* **THE DATA**:
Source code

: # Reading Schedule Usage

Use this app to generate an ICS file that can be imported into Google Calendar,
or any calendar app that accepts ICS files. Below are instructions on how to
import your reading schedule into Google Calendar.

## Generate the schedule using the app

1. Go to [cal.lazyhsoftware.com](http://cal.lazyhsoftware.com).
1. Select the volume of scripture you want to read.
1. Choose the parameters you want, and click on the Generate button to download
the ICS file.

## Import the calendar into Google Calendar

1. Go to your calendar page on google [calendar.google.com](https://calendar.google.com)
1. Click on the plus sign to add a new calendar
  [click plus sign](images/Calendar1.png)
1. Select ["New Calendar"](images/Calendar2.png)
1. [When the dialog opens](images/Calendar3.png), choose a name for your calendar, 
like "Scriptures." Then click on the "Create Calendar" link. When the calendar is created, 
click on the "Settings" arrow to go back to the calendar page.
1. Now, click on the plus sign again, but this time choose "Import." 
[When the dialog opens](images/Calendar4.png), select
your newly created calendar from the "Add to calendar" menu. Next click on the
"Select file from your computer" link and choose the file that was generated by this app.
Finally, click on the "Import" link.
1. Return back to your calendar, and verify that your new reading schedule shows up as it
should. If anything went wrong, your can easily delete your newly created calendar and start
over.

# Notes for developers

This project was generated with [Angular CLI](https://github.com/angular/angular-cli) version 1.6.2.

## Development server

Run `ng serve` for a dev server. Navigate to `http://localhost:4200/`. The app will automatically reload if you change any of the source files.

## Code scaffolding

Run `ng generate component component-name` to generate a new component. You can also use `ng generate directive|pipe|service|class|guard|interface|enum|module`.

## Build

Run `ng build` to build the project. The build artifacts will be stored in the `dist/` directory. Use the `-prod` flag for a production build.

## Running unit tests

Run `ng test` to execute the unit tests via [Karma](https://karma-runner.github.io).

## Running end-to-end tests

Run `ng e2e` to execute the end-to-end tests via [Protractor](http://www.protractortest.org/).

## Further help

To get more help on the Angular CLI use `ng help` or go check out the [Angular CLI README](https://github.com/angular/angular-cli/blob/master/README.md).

* **EXERCISE**: Copy all lines from the material that hold "tests".

* **EXPECTED ANSWER**:
## Running unit tests
Run `ng test` to execute the unit tests via [Karma](https://karma-runner.github.io).
## Running end-to-end tests
Run `ng e2e` to execute the end-to-end tests via [Protractor](http://www.protractortest.org/).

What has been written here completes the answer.